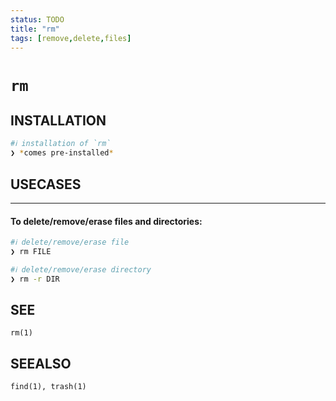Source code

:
 ```yaml
---
status: TODO
title: "rm"
tags: [remove,delete,files]
---
```


# `rm`

## INSTALLATION


```bash
#ℹ︎ installation of `rm`
❯ *comes pre-installed*
```


## USECASES

----
#### To delete/remove/erase files and directories:


```bash
#ℹ︎ delete/remove/erase file
❯ rm FILE
```


```bash
#ℹ︎ delete/remove/erase directory
❯ rm -r DIR
```



## SEE

    rm(1)

## SEEALSO

    find(1), trash(1)

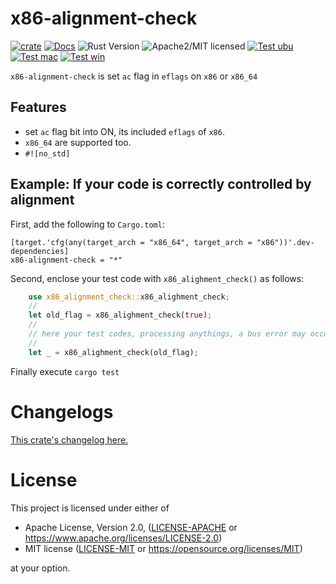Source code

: # x86-alignment-check

[![crate][crate-image]][crate-link]
[![Docs][docs-image]][docs-link]
![Rust Version][rustc-image]
![Apache2/MIT licensed][license-image]
[![Test ubu][test-ubuntu-image]][test-ubuntu-link]
[![Test mac][test-windows-image]][test-windows-link]
[![Test win][test-macos-image]][test-macos-link]

`x86-alignment-check` is set `ac` flag in `eflags` on `x86` or `x86_64`

## Features
- set `ac` flag bit into ON, its included `eflags` of `x86`.
- `x86_64` are supported too.
- `#![no_std]`

## Example: If your code is correctly controlled by alignment
First, add the following to `Cargo.toml`:

```
[target.'cfg(any(target_arch = "x86_64", target_arch = "x86"))'.dev-dependencies]
x86-alignment-check = "*"
```

Second, enclose your test code with `x86_alighment_check()` as follows:

```rust
    use x86_alignment_check::x86_alighment_check;
    //
    let old_flag = x86_alighment_check(true);
    //
    // here your test codes, processing anythings, a bus error may occur.
    //
    let _ = x86_alighment_check(old_flag);
```

Finally execute `cargo test`


# Changelogs

[This crate's changelog here.](https://github.com/aki-akaguma/x86-alignment-check/blob/main/CHANGELOG.md)

# License

This project is licensed under either of

 * Apache License, Version 2.0, ([LICENSE-APACHE](LICENSE-APACHE) or
   https://www.apache.org/licenses/LICENSE-2.0)
 * MIT license ([LICENSE-MIT](LICENSE-MIT) or
   https://opensource.org/licenses/MIT)

at your option.

[//]: # (badges)

[crate-image]: https://img.shields.io/crates/v/x86-alignment-check.svg
[crate-link]: https://crates.io/crates/x86-alignment-check
[docs-image]: https://docs.rs/x86-alignment-check/badge.svg
[docs-link]: https://docs.rs/x86-alignment-check/
[rustc-image]: https://img.shields.io/badge/rustc-1.59+-blue.svg
[license-image]: https://img.shields.io/badge/license-Apache2.0/MIT-blue.svg
[test-ubuntu-image]: https://github.com/aki-akaguma/x86-alignment-check/actions/workflows/test-ubuntu.yml/badge.svg
[test-ubuntu-link]: https://github.com/aki-akaguma/x86-alignment-check/actions/workflows/test-ubuntu.yml
[test-macos-image]: https://github.com/aki-akaguma/x86-alignment-check/actions/workflows/test-macos.yml/badge.svg
[test-macos-link]: https://github.com/aki-akaguma/x86-alignment-check/actions/workflows/test-macos.yml
[test-windows-image]: https://github.com/aki-akaguma/x86-alignment-check/actions/workflows/test-windows.yml/badge.svg
[test-windows-link]: https://github.com/aki-akaguma/x86-alignment-check/actions/workflows/test-windows.yml
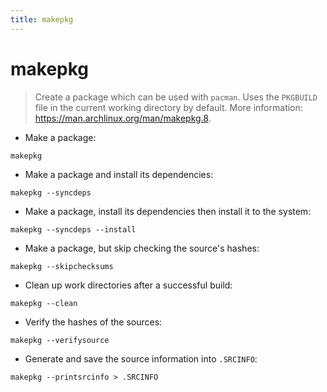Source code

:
 ```yaml
---
title: makepkg
---
```

# makepkg

> Create a package which can be used with `pacman`.
> Uses the `PKGBUILD` file in the current working directory by default.
> More information: <https://man.archlinux.org/man/makepkg.8>.

- Make a package:

`makepkg`

- Make a package and install its dependencies:

`makepkg --syncdeps`

- Make a package, install its dependencies then install it to the system:

`makepkg --syncdeps --install`

- Make a package, but skip checking the source's hashes:

`makepkg --skipchecksums`

- Clean up work directories after a successful build:

`makepkg --clean`

- Verify the hashes of the sources:

`makepkg --verifysource`

- Generate and save the source information into `.SRCINFO`:

`makepkg --printsrcinfo > .SRCINFO`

Exercise aim
Please determine how many lines of the records above contain "ubuntu", and state that number only.

Finished exercise
3